Details: I work with torch resnet18, I expect the following output after aforementioned pipeline (fuse_fx → prepare_fx → convert_fx):
Quantized model:
GraphModule(
(conv1): QuantizedConvReLU2d(3, 64, kernel_size=(7, 7), stride=(2, 2), scale=0.011580255813896656, zero_point=0, padding=(3, 3))
(bn1): Identity()
(relu): Identity()
(maxpool): MaxPool2d(kernel_size=3, stride=2, padding=1, dilation=1, ceil_mode=False)
(layer1): Module(
(0): Module(
(conv1): QuantizedConvReLU2d(64, 64, kernel_size=(3, 3), stride=(1, 1), scale=0.00825551524758339, zero_point=0, padding=(1, 1))
(conv2): QuantizedConv2d(64, 64, kernel_size=(3, 3), stride=(1, 1), scale=0.021675927564501762, zero_point=151, padding=(1, 1))
)
(1): Module(
(conv1): QuantizedConvReLU2d(64, 64, kernel_size=(3, 3), stride=(1, 1), scale=0.007387497462332249, zero_point=0, padding=(1, 1))
(conv2): QuantizedConv2d(64, 64, kernel_size=(3, 3), stride=(1, 1), scale=0.030672406777739525, zero_point=164, padding=(1, 1))
)
)
(layer2): Module(
(0): Module(
(conv1): QuantizedConvReLU2d(64, 128, kernel_size=(3, 3), stride=(2, 2), scale=0.007220075465738773, zero_point=0, padding=(1, 1))
(conv2): QuantizedConv2d(128, 128, kernel_size=(3, 3), stride=(1, 1), scale=0.021219059824943542, zero_point=113, padding=(1, 1))
(downsample): Module(
(0): QuantizedConv2d(64, 128, kernel_size=(1, 1), stride=(2, 2), scale=0.016369296237826347, zero_point=131)
)
)
(1): Module(
(conv1): QuantizedConvReLU2d(128, 128, kernel_size=(3, 3), stride=(1, 1), scale=0.008431993424892426, zero_point=0, padding=(1, 1))
(conv2): QuantizedConv2d(128, 128, kernel_size=(3, 3), stride=(1, 1), scale=0.02427751012146473, zero_point=131, padding=(1, 1))
)
)
(layer3): Module(
(0): Module(
(conv1): QuantizedConvReLU2d(128, 256, kernel_size=(3, 3), stride=(2, 2), scale=0.00851518101990223, zero_point=0, padding=(1, 1))

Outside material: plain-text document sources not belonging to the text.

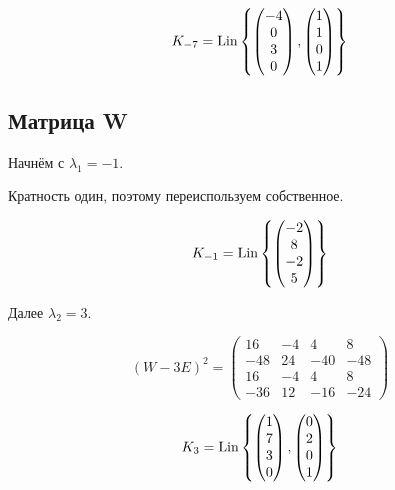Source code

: \documentclass[12pt, a4paper]{article}
\begin{document}
    \begin{equation}
        K_{-7} = \operatorname{Lin} \left\{ \begin{pmatrix} -4\\0\\3\\0 \end{pmatrix}, \begin{pmatrix} 1\\1\\0\\1 \end{pmatrix} \right\}
    \end{equation}
    

    \subsection{Матрица W}

    Начнём с $\lambda_1 = -1$.

    Кратность один, поэтому переиспользуем собственное.

    \begin{equation}
        K_{-1} = \operatorname{Lin} \left\{\begin{pmatrix} -2\\8\\-2\\5 \end{pmatrix} \right\}
    \end{equation}
    

    Далее $\lambda_2 = 3$.


    \begin{equation}
        (W - 3E)^2 = \left(\begin{matrix}
            16 & -4 & 4 & 8 \\
            -48 & 24 & -40 & -48 \\
            16 & -4 & 4 & 8 \\
            -36 & 12 & -16 & -24
        \end{matrix}\right)
    \end{equation}

    \begin{equation}
        K_{3} = \operatorname{Lin} \left\{\begin{pmatrix} 1\\7\\3\\0 \end{pmatrix}, \begin{pmatrix} 0\\2\\0\\1 \end{pmatrix} \right\}
    \end{equation}
\end{document}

(conv2): QuantizedConv2d(256, 256, kernel_size=(3, 3), stride=(1, 1), scale=0.025926809757947922, zero_point=93, padding=(1, 1))
(downsample): Module(
(0): QuantizedConv2d(128, 256, kernel_size=(1, 1), stride=(2, 2), scale=0.00756411487236619, zero_point=166)
)
)
(1): Module(
(conv1): QuantizedConvReLU2d(256, 256, kernel_size=(3, 3), stride=(1, 1), scale=0.008150133304297924, zero_point=0, padding=(1, 1))
(conv2): QuantizedConv2d(256, 256, kernel_size=(3, 3), stride=(1, 1), scale=0.02820182591676712, zero_point=164, padding=(1, 1))
)
)
(layer4): Module(
(0): Module(
(conv1): QuantizedConvReLU2d(256, 512, kernel_size=(3, 3), stride=(2, 2), scale=0.006357187870889902, zero_point=0, padding=(1, 1))
(conv2): QuantizedConv2d(512, 512, kernel_size=(3, 3), stride=(1, 1), scale=0.02578684873878956, zero_point=135, padding=(1, 1))
(downsample): Module(
(0): QuantizedConv2d(256, 512, kernel_size=(1, 1), stride=(2, 2), scale=0.019855372607707977, zero_point=124)
)
)
(1): Module(
(conv1): QuantizedConvReLU2d(512, 512, kernel_size=(3, 3), stride=(1, 1), scale=0.014804747886955738, zero_point=0, padding=(1, 1))
(conv2): QuantizedConv2d(512, 512, kernel_size=(3, 3), stride=(1, 1), scale=0.12023842334747314, zero_point=94, padding=(1, 1))
)
)
(avgpool): AdaptiveAvgPool2d(output_size=(1, 1))
(fc): QuantizedLinear(in_features=512, out_features=1000, scale=0.14396773278713226, zero_point=68, qscheme=torch.per_channel_affine)
)
or something like that. This was achieved with torch.ao.quantization.fuse_modules
API preceeding prepare_fx
and convert_fx
, although the benchmark shows it doesn’t work very good for
modules_to_fuse = [
['conv1', 'bn1', 'relu']
]
therefore I try to understand fuse_fx
API. Am I supposed to be doing what I’m doing, or should I already switch to PT2 Export workflow? I was under the impression Eager Mode is v1 and Graph Mode is v2, now it seems both are legacy and PT2 is the modern one?